#### SOURCE MATERIAL:
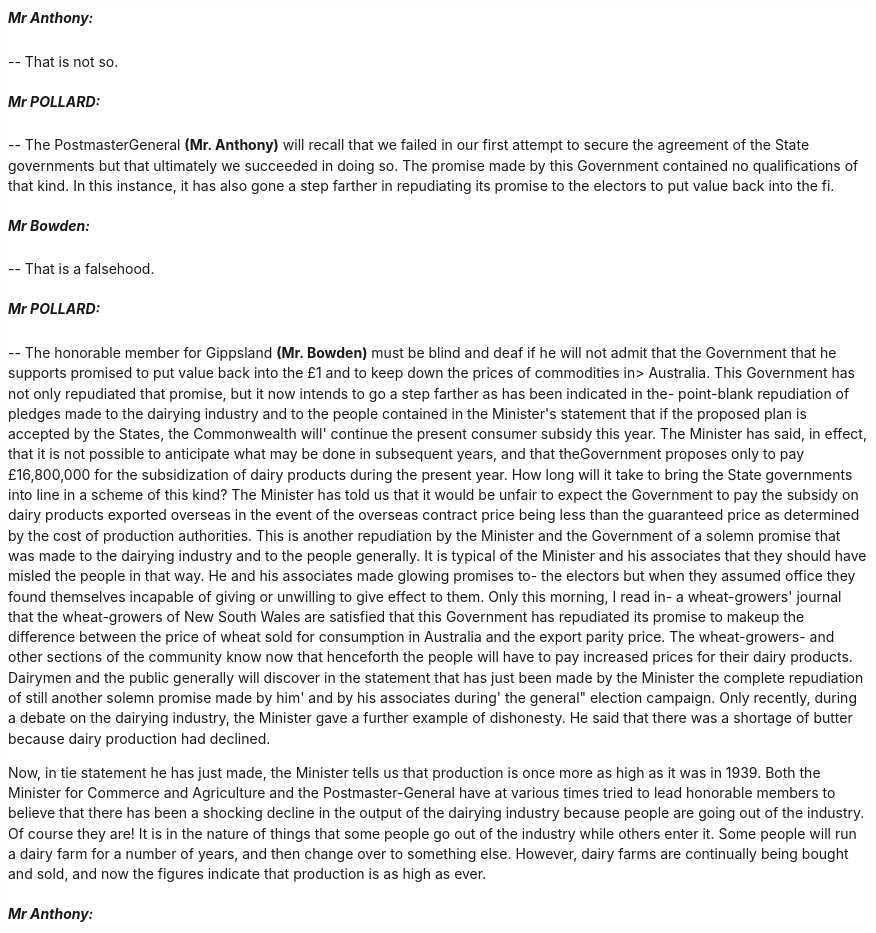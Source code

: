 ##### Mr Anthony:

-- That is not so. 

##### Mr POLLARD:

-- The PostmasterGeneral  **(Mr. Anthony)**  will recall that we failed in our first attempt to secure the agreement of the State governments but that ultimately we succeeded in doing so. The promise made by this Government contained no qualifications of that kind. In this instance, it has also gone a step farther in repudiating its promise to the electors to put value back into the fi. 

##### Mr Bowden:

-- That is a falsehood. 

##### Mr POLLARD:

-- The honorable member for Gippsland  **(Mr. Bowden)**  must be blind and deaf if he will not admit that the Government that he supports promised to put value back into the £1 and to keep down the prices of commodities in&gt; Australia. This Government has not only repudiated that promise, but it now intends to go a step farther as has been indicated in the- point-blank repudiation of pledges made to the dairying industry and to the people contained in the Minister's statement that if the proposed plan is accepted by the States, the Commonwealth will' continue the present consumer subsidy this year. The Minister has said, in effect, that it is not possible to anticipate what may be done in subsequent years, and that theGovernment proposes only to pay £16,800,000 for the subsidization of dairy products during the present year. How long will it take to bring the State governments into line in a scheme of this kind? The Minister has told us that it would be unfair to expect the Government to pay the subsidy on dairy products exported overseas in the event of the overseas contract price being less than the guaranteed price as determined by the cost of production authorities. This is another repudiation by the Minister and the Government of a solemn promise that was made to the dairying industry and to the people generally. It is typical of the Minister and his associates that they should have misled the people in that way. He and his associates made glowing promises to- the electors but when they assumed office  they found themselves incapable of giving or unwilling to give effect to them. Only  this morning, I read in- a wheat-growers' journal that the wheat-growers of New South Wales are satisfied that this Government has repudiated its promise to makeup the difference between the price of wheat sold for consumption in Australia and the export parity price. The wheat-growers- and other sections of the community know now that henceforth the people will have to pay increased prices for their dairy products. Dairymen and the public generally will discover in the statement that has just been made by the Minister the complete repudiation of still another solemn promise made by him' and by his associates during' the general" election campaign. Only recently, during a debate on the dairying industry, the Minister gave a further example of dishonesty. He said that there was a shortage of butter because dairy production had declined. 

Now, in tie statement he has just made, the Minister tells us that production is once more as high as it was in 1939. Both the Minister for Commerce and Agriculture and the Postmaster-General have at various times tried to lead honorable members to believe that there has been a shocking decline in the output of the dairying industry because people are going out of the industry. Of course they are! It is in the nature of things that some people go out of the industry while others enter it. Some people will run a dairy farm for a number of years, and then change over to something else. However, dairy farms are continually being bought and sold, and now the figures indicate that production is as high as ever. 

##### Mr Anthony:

#### WHAT YOU ARE ASKED TO DO:
Output only the number of lines above holding "Anthony".

#### TASK ANSWER:
3